Фарфоровая жизнь — страница 41 из 49

– Федор говорит, что их нужно приучать есть самостоятельно. – Вера вздохнула. – Но я не могу вечером на это идти, нужно быстро накормить и уложить спать, иначе дело затянется, а ее и так трудно уложить. Но приучать, конечно, надо…

– Вера, они не будут есть с ложки до двадцати лет. – Инна уже почти скормила сыну всю порцию и достала салфетки. – А сейчас пусть едят как хотят.

– Ну, тоже верно. Что с твоим расследованием?

– Куча разрозненных фактов, но ничего существенного нет.

Вера кивнула и прислушалась – из передней слышались шаги, это пришел Егор.

Дети, поужинав, мгновенно принялись тереть глаза и зевать – они уже забыли, как весело играли, а сейчас понимали, что день подходит к концу и скоро их уложат в кроватки. Это происходит каждый день, протестовать нет смысла, да им и не хочется протестовать, они устали.

Ночник освещал спальню, а Ленька уже заснул – он любит засыпать в родительской кровати, Инна с Егором решили, что нужно ему это позволять, потому что – ну, не будет же он до двадцати лет приходить к ним в кровать, чтобы уснуть, а если сейчас ему так уютнее – да бога ради.

– Давай переложи его в кроватку. – Инна заглядывает за ширму. – О, да тут Патрик уже устроился!

Патрик лениво поднялся и, перепрыгнув через бортик кроватки, приземлился у ног Инны, за что был удостоен почесывания за ушком.

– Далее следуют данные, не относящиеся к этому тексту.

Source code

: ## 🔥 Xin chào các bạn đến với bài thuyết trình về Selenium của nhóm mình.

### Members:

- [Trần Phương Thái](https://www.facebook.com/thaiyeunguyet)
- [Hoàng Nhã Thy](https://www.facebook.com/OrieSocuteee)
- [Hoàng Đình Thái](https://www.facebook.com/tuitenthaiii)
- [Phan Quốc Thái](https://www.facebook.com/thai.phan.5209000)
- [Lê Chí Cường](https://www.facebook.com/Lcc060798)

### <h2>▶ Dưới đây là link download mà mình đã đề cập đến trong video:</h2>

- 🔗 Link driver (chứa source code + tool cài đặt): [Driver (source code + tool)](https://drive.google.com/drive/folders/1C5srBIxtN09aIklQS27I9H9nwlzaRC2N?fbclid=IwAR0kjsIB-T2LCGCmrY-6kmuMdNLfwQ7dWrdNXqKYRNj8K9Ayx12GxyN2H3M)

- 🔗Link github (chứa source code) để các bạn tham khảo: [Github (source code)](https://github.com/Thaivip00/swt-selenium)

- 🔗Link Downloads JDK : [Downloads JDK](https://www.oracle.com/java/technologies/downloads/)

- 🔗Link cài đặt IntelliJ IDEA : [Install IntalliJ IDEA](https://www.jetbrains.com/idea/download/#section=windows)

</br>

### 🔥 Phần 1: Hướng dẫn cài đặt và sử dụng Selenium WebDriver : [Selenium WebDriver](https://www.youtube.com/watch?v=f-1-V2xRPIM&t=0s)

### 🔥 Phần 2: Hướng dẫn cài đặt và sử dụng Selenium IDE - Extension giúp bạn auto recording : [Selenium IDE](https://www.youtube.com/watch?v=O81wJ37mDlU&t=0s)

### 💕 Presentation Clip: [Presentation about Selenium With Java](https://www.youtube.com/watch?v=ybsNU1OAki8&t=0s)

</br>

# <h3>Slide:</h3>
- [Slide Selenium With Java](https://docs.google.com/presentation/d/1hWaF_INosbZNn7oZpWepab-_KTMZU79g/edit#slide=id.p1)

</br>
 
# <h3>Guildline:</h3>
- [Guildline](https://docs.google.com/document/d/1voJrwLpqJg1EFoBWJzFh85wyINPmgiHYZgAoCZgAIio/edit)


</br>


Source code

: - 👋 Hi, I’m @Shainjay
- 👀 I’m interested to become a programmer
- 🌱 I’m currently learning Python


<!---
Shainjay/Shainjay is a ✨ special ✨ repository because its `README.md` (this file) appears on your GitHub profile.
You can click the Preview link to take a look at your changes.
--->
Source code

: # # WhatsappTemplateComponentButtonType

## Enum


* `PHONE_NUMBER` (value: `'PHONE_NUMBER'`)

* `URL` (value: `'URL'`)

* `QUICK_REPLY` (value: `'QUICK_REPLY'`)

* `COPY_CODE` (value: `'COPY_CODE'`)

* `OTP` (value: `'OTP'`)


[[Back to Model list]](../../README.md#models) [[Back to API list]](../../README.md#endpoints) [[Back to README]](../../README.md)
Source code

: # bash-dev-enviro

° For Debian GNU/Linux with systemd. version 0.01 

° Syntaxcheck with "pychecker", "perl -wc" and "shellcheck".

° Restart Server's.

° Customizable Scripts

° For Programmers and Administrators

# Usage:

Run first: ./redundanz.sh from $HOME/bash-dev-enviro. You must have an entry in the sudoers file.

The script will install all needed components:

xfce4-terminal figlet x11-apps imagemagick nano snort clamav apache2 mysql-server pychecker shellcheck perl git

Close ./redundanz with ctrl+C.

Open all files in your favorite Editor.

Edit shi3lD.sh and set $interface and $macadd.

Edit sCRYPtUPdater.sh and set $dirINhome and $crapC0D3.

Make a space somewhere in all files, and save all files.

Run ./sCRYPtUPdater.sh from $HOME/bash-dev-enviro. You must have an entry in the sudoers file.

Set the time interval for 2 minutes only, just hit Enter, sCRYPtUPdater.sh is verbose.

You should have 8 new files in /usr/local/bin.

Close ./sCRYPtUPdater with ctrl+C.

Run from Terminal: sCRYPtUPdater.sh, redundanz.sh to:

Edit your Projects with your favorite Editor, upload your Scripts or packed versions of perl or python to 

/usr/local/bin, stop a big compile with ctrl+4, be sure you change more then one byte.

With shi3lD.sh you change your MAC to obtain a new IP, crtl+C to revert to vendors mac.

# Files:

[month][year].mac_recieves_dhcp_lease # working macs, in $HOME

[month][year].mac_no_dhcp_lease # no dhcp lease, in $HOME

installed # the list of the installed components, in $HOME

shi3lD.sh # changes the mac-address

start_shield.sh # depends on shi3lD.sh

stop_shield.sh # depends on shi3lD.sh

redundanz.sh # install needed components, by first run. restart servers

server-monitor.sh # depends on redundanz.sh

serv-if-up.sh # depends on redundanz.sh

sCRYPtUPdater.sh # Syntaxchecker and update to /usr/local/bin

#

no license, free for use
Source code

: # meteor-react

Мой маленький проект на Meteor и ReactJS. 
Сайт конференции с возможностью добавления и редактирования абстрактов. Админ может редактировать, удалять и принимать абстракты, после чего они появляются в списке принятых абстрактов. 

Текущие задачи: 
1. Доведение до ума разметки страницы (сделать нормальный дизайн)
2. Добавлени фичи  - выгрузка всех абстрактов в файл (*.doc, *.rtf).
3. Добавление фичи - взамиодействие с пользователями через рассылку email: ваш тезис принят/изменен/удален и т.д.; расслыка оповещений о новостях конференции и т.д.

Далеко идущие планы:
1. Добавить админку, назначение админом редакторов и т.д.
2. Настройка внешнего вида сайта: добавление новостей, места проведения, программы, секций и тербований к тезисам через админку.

– Место ему нагрел. – Егор уложил сына в кроватку и укрыл его. – Шумно было?

– На головах ходили, когда я пришла. Знаешь, это их вечернее состояние, когда сами остановиться они уже не могут.

– Я задержался, прости.

– Да ладно. – Инна прижалась к мужу и вздохнула. – Давай на выходные поедем к Соне на дачу? Она говорила, уже крокусы вылезли, поглядим.

– Может, и съездим. – Егор уткнулся в волосы жены и замер. – Инна.

– Что?

– Ничего. Люблю тебя.

Егор говорил это часто, словно боясь, что она забудет, но она не забывала. Да, она иногда бывает странная, и даже пугающая, но этому есть глубокие извиняющие причины. И, несмотря ни на что, она его жена, а остальное не имеет значения.

– И я люблю тебя. – Инна улыбнулась. – Мне с тобой уютно.

Они могли молчать или что-то вместе делать, но то понимание, которое у них получилось, то ровное горение с ночными сполохами они ценили оба и очень оберегали.

Завибрировал на тумбочке телефон Инны, и она, виновато взглянув на Егора, потянулась за трубкой.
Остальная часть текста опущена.